-- SUPPLIED DATA follows --
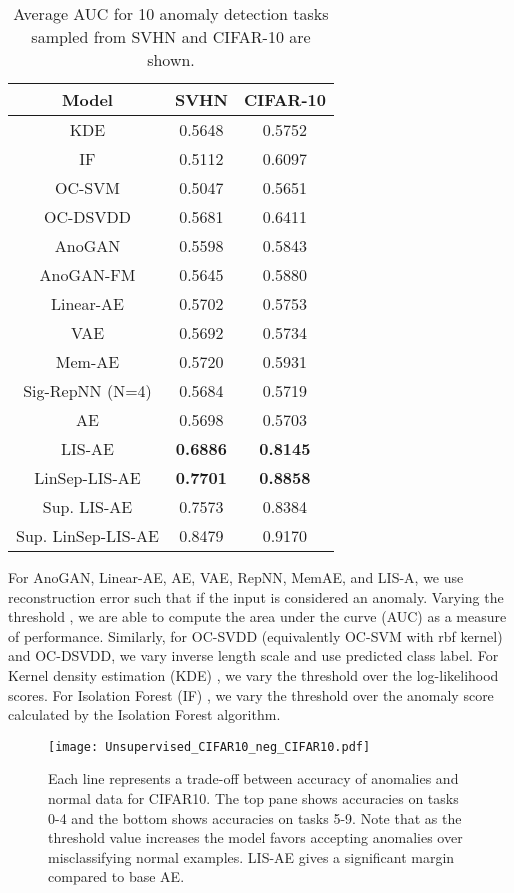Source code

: \documentclass[acmtog, nonacm]{acmart}
\begin{document}
\begin{table}
\label{T2}
\caption{Average AUC for 10 anomaly detection tasks sampled from SVHN and CIFAR-10 are shown.}
\begin{tabular}{c|cc}
  \toprule
  Model & SVHN & CIFAR-10 \\
    \midrule
    KDE                    &0.5648 &0.5752\\
    IF                     &0.5112 &0.6097\\
    OC-SVM                 &0.5047 &0.5651\\
    OC-DSVDD               &0.5681 &0.6411 \\ 
    \midrule
    AnoGAN                 &0.5598&0.5843\\
    AnoGAN-FM              &0.5645&0.5880\\
    Linear-AE              &0.5702 &0.5753\\
    VAE                    &0.5692 &0.5734\\
    Mem-AE                 &0.5720 &0.5931\\
    Sig-RepNN (N=4)        &0.5684 &0.5719\\
    AE                     &0.5698 &0.5703\\
LIS-AE       &\bf0.6886  &\bf0.8145\\
    LinSep-LIS-AE &\bf0.7701 &\bf0.8858\\
    \midrule
    Sup. LIS-AE &0.7573 &0.8384\\
    Sup. LinSep-LIS-AE &0.8479 &0.9170\\
\bottomrule 
\end{tabular}
\end{table}


For AnoGAN, Linear-AE, AE, VAE, RepNN, MemAE, and LIS-A, we use reconstruction error 
such that if  the input is considered an anomaly. 
Varying the threshold , we are able to compute the area under the curve (AUC) as a measure of performance. Similarly, for OC-SVDD (equivalently OC-SVM with rbf kernel) and OC-DSVDD, we vary inverse length scale  and use predicted class label. For Kernel density estimation (KDE) \cite{parzen1962estimation}, we vary the threshold  over the log-likelihood scores. For Isolation Forest (IF) 
\cite{liu2008isolation}, we vary the threshold  over the anomaly score calculated by the Isolation Forest algorithm.  

\begin{figure}
    \centering
    \texttt{[image: Unsupervised\_CIFAR10\_neg\_CIFAR10.pdf]}
    \caption{Each line represents a trade-off between accuracy of anomalies and normal data for CIFAR10. The top pane shows accuracies on tasks 0-4 and the bottom shows accuracies on tasks 5-9. Note that as the threshold value  increases the model favors accepting anomalies over misclassifying normal examples. LIS-AE gives a significant margin compared to base AE.}
    \label{fig:CIFAR10_accuracies}
\end{figure}
\end{document}
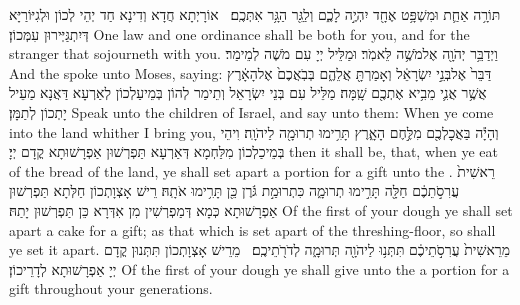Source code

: {תּוֹרָ֥ה אַחַ֛ת וּמִשְׁפָּ֥ט אֶחָ֖ד יִהְיֶ֣ה לָכֶ֑ם וְלַגֵּ֖ר הַגָּ֥ר אִתְּכֶֽם׃ \petucha }
{אוֹרָיְתָא חֲדָא וְדִינָא חַד יְהֵי לְכוֹן וּלְגִיּוֹרַיָּא דְּיִתְגַּיְּירוּן עִמְּכוֹן׃}
{One law and one ordinance shall be both for you, and for the stranger that sojourneth with you.}{}
{וַיְדַבֵּ֥ר יְהֹוָ֖ה אֶל\maqqaf מֹשֶׁ֥ה לֵּאמֹֽר׃}
{וּמַלֵּיל יְיָ עִם מֹשֶׁה לְמֵימַר׃}
{And the \lord\space spoke unto Moses, saying:}{}
{דַּבֵּר֙ אֶל\maqqaf בְּנֵ֣י יִשְׂרָאֵ֔ל וְאָמַרְתָּ֖ אֲלֵהֶ֑ם בְּבֹֽאֲכֶם֙ אֶל\maqqaf הָאָ֔רֶץ אֲשֶׁ֥ר אֲנִ֛י מֵבִ֥יא אֶתְכֶ֖ם שָֽׁמָּה׃}
{מַלֵּיל עִם בְּנֵי יִשְׂרָאֵל וְתֵימַר לְהוֹן בְּמֵיעַלְכוֹן לְאַרְעָא דַּאֲנָא מַעֵיל יָתְכוֹן לְתַמָּן׃}
{Speak unto the children of Israel, and say unto them: When ye come into the land whither I bring you,}{}
{וְהָיָ֕ה בַּאֲכׇלְכֶ֖ם מִלֶּ֣חֶם הָאָ֑רֶץ תָּרִ֥ימוּ תְרוּמָ֖ה לַיהֹוָֽה׃}
{וִיהֵי בְּמֵיכַלְכוֹן מִלַּחְמָא דְּאַרְעָא תַּפְרְשׁוּן אַפְרָשׁוּתָא קֳדָם יְיָ׃}
{then it shall be, that, when ye eat of the bread of the land, ye shall set apart a portion for a gift unto the \lord.}{}
{רֵאשִׁית֙ עֲרִסֹ֣תֵכֶ֔ם חַלָּ֖ה תָּרִ֣ימוּ תְרוּמָ֑ה כִּתְרוּמַ֣ת גֹּ֔רֶן כֵּ֖ן תָּרִ֥ימוּ אֹתָֽהּ׃}
{רֵישׁ אָצְוָתְכוֹן חַלְּתָא תַּפְרְשׁוּן אַפְרָשׁוּתָא כְּמָא דְּמַפְרְשִׁין מִן אִדְּרָא כֵּן תַּפְרְשׁוּן יָתַהּ׃}
{Of the first of your dough ye shall set apart a cake for a gift; as that which is set apart of the threshing-floor, so shall ye set it apart.}{}
{מֵרֵאשִׁית֙ עֲרִסֹ֣תֵיכֶ֔ם תִּתְּנ֥וּ לַיהֹוָ֖ה תְּרוּמָ֑ה לְדֹרֹ֖תֵיכֶֽם׃ \setuma }
{מֵרֵישׁ אָצְוָתְכוֹן תִּתְּנוּן קֳדָם יְיָ אַפְרָשׁוּתָא לְדָרֵיכוֹן׃}
{Of the first of your dough ye shall give unto the \lord\space a portion for a gift throughout your generations.}{}
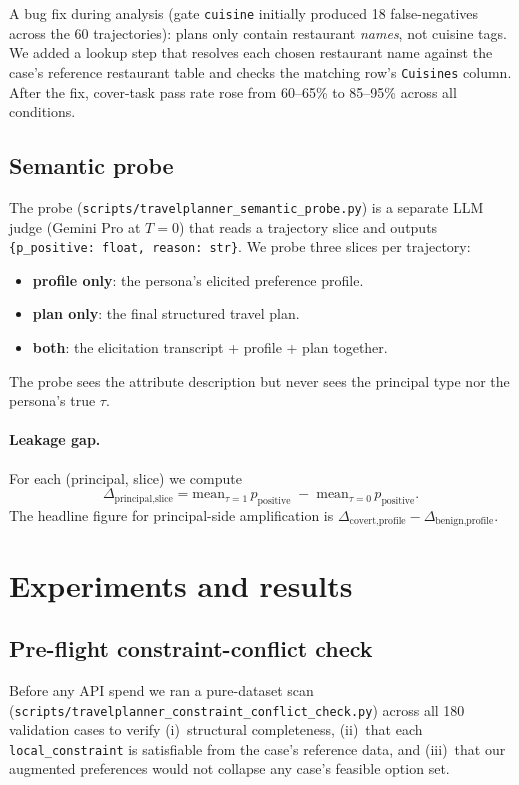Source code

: \documentclass[11pt,a4paper]{article}
\begin{document}
A bug fix during analysis (gate \texttt{cuisine} initially produced 18
false-negatives across the 60 trajectories): plans only contain restaurant
\emph{names}, not cuisine tags. We added a lookup step that resolves each
chosen restaurant name against the case's reference restaurant table and
checks the matching row's \texttt{Cuisines} column. After the fix,
cover-task pass rate rose from 60--65\% to 85--95\% across all conditions.

\subsection{Semantic probe}

The probe (\texttt{scripts/travelplanner\_semantic\_probe.py}) is a separate
LLM judge (Gemini Pro at $T{=}0$) that reads a trajectory slice and outputs
\texttt{\{p\_positive: float, reason: str\}}. We probe three slices per
trajectory:
\begin{itemize}[leftmargin=2em, itemsep=1pt]
\item \textbf{profile only}: the persona's elicited preference profile.
\item \textbf{plan only}: the final structured travel plan.
\item \textbf{both}: the elicitation transcript + profile + plan together.
\end{itemize}
The probe sees the attribute description but never sees the principal type
nor the persona's true $\tau$.

\paragraph{Leakage gap.} For each (principal, slice) we compute
\[
\Delta_{\text{principal,slice}}
= \mathrm{mean}_{\tau{=}1}\,p_{\text{positive}}
\;-\;
\mathrm{mean}_{\tau{=}0}\,p_{\text{positive}}.
\]
The headline figure for principal-side amplification is
$\Delta_{\text{covert,profile}} - \Delta_{\text{benign,profile}}$.

\section{Experiments and results}
\label{sec:experiments}

\subsection{Pre-flight constraint-conflict check}

Before any API spend we ran a pure-dataset scan
(\texttt{scripts/travelplanner\_constraint\_conflict\_check.py}) across all
180 validation cases to verify (i)~structural completeness, (ii)~that each
\texttt{local\_constraint} is satisfiable from the case's reference data,
and (iii)~that our augmented preferences would not collapse any case's
feasible option set.
\end{document}
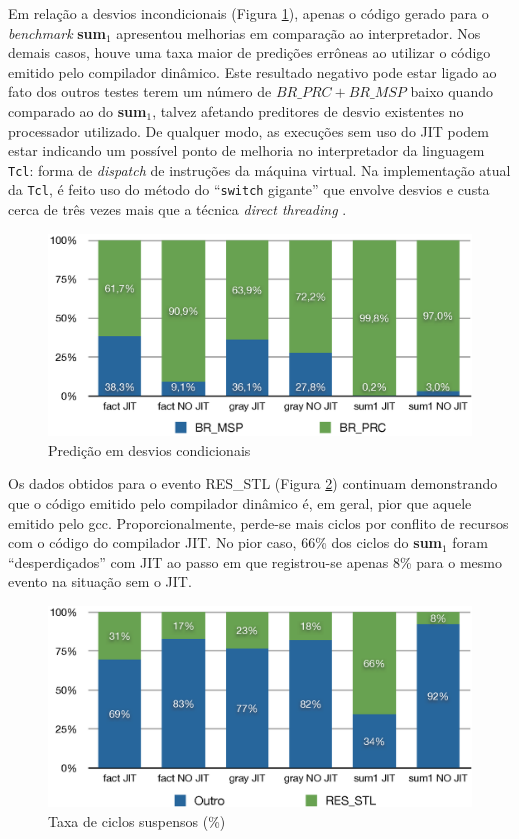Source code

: Em relação a desvios incondicionais (Figura \ref{fig:branch}), apenas o
código gerado para o
\textit{benchmark} \textbf{sum$_1$} apresentou melhorias em comparação ao
interpretador. Nos demais casos, houve uma taxa maior de predições
errôneas ao utilizar o código emitido pelo compilador dinâmico. Este
resultado negativo pode estar ligado ao fato dos outros testes terem
um número de $BR\_PRC + BR\_MSP$ baixo quando comparado ao do
\textbf{sum$_1$}, talvez afetando preditores de desvio existentes no
processador utilizado. De qualquer modo, as execuções sem uso do JIT
podem estar indicando um possível ponto de melhoria no interpretador
da linguagem \texttt{Tcl}: forma de \textit{dispatch} de instruções da
máquina virtual. Na implementação atual da \texttt{Tcl}, é feito uso
do método do ``\verb!switch! gigante'' \cite{vmdispatch} que envolve
desvios e custa cerca
de três vezes mais que a técnica \textit{direct threading}
\cite{vmdispatch}.

\begin{figure}[h!]
  \centering
  \includegraphics[scale=0.70]{figs/branching}
  \caption{Predição em desvios condicionais \label{fig:branch}}
\end{figure}

Os dados obtidos para o evento RES\_STL (Figura \ref{fig:stalled})
continuam demonstrando que o código
emitido pelo compilador dinâmico é, em geral, pior que aquele emitido pelo gcc.
Proporcionalmente, perde-se mais ciclos por conflito de recursos com o
código do compilador JIT. No pior caso, 66\% dos ciclos do
\textbf{sum$_1$} foram ``desperdiçados'' com JIT ao passo em que
registrou-se apenas 8\% para o mesmo evento na situação sem o JIT.

\begin{figure}[ht!]
  \centering
  \includegraphics[scale=0.70]{figs/cyclestall}
  \caption{Taxa de ciclos suspensos (\%) \label{fig:stalled}}
\end{figure}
-- SUPPLIED DATA concluded --
## TASK PROMPT
Keeping every character as it is, restate the lines above that run from the line with "Os dados obtidos" through the line with "Proporcionalmente, perde-se mais", both included, and nothing else.

## SOLUTION FOR THIS TASK
Os dados obtidos para o evento RES\_STL (Figura \ref{fig:stalled})
continuam demonstrando que o código
emitido pelo compilador dinâmico é, em geral, pior que aquele emitido pelo gcc.
Proporcionalmente, perde-se mais ciclos por conflito de recursos com o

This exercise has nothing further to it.